Profit excluding restructuring costs will be $6.20 a share, the Peoria, Illinois-based company said today in a statement. The average of 24 analysts’ estimates compiled by Bloomberg was for $6.23. Revenue will be as much as $56 billion, compared with the $56.3 billion average estimate. Caterpillar shares fell.

Mining companies have cut billions of dollars of capital spending amid surplus commodities production and a drop in prices for coal, iron ore and other metals. Caterpillar, which completed a string of mining-related acquisitions when the market was stronger, said today the industry remains “weak” and order levels are still low.

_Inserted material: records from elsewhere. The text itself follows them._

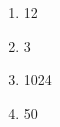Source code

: \documentclass[11pt]{article}
\begin{document}
\begin{enumerate}
    \item 12
    \item 3
    \item 1024
    \item 50
\end{enumerate}
\end{document}
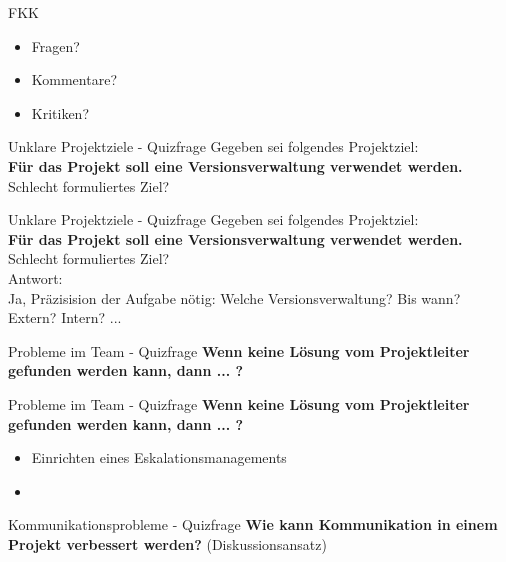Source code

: \documentclass[12pt]{beamer}
\begin{document}
	\begin{frame}{FKK}
		\begin{itemize}
			\item{Fragen?}
			\item{Kommentare?}
			\item{Kritiken?}
		\end{itemize}

	\end{frame}	
	

	
	\begin{frame}{Unklare Projektziele - Quizfrage}
		Gegeben sei folgendes Projektziel:\\
		\textbf{Für das Projekt soll eine Versionsverwaltung verwendet werden.} \\
		Schlecht formuliertes Ziel? \\
	\end{frame}

	\begin{frame}{Unklare Projektziele - Quizfrage}
		Gegeben sei folgendes Projektziel:\\
		\textbf{Für das Projekt soll eine Versionsverwaltung verwendet werden.} \\
		Schlecht formuliertes Ziel? \\
		Antwort: \\
		Ja, Präzisision der Aufgabe nötig: Welche Versionsverwaltung? Bis wann? Extern? Intern? ... 
	\end{frame}
	
	\begin{frame}{Probleme im Team - Quizfrage}
		\textbf{Wenn keine Lösung vom Projektleiter gefunden werden kann, dann ... ?}
	\end{frame}
	
	\begin{frame}{Probleme im Team - Quizfrage}
		\textbf{Wenn keine Lösung vom Projektleiter gefunden werden kann, dann ... ?}
		\begin{itemize}
			\item{Einrichten eines Eskalationsmanagements}
			\item{}
		\end{itemize}

	\end{frame}

	\begin{frame}{Kommunikationsprobleme - Quizfrage}
		\textbf{Wie kann Kommunikation in einem Projekt verbessert werden?} (Diskussionsansatz)
	\end{frame}
\end{document}
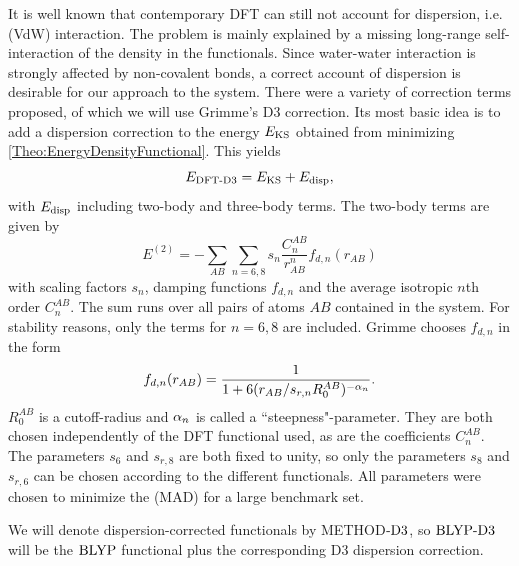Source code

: It is well known that contemporary DFT can still not account for dispersion,
i.e.  (VdW) interaction. 
The problem is mainly explained by a missing long-range self-interaction
of the density in the functionals.\cite{Kryachko2012} 
Since water-water interaction is strongly affected by non-covalent bonds, a correct
account of dispersion is desirable for our approach to the system. 
There were a
variety of correction terms proposed, \cite{BeckeXDM2007,GrimmeDCorrection2010}
of which we will use Grimme's D3 correction. \cite{GrimmeD32011} Its most basic
idea is to add a dispersion correction to the energy $E_{\text{KS}}$ obtained
from minimizing \eqref{Theo:EnergyDensityFunctional}.
This yields
\begin{equation}
E_{\text{DFT-D3}}=E_{\text{KS}}+E_{\text{disp}},
\end{equation}  
with $E_{\text{disp}}$ including two-body and three-body terms. The two-body terms
are given by
\begin{equation}
E^{(2)}=-\sum_{AB}\sum_{n=6,8} s_n \frac {C_n^{AB}}{r_{AB}^n} f_{d,n}(r_{AB})
\end{equation}
with scaling factors $s_n$, damping functions $f_{d,n}$ and the average isotropic
$n$th order  $C_n^{AB}$. The sum runs over
all pairs of atoms $AB$ contained in the system. For stability reasons, only the terms
for $n=6,8$ are included. 
Grimme chooses $f_{d,n}$ in the form
\begin{equation}
f_{d,n}(r_{AB})=\frac 1 {1+6(r_{AB}/s_{r,n}R_0^{AB})^{-\alpha_n}}.
\end{equation}
$R_0^{AB}$ is a cutoff-radius and $\alpha_n$ is called a ``steepness"-parameter. They are both
chosen independently of the DFT functional used, as are the coefficients
$C_n^{AB}$. The parameters $s_6$ and $s_{r,8}$ are both fixed to unity, so only the parameters
$s_8$ and $s_{r,6}$ can be chosen according to the different functionals. All
parameters were chosen to minimize the  (MAD) for
a large benchmark set.\cite{GrimmeD32011}

We will denote dispersion-corrected functionals by METHOD$\text{-D3}$, so $\text{BLYP}\text{-D3}$
will be the $\text{BLYP}$ functional plus the corresponding D3 dispersion correction.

“We are seeing our customers defer maintenance,” Chief Executive Officer Doug Oberhelman said on a conference call discussing a decline in mining equipment sales. “The bottom is just behind us. Our numbers are minuscule in terms of ticking up, but they are ticking up.”

Caterpillar’s sales of mining machinery through dealers dropped 38 percent in the second quarter, with declines in every region except North America.

Photographer: Luke Sharrett/Bloomberg

Caterpillar reported second-quarter sales that trailed analysts’ estimates. Close

Caterpillar reported second-quarter sales that trailed analysts’ estimates.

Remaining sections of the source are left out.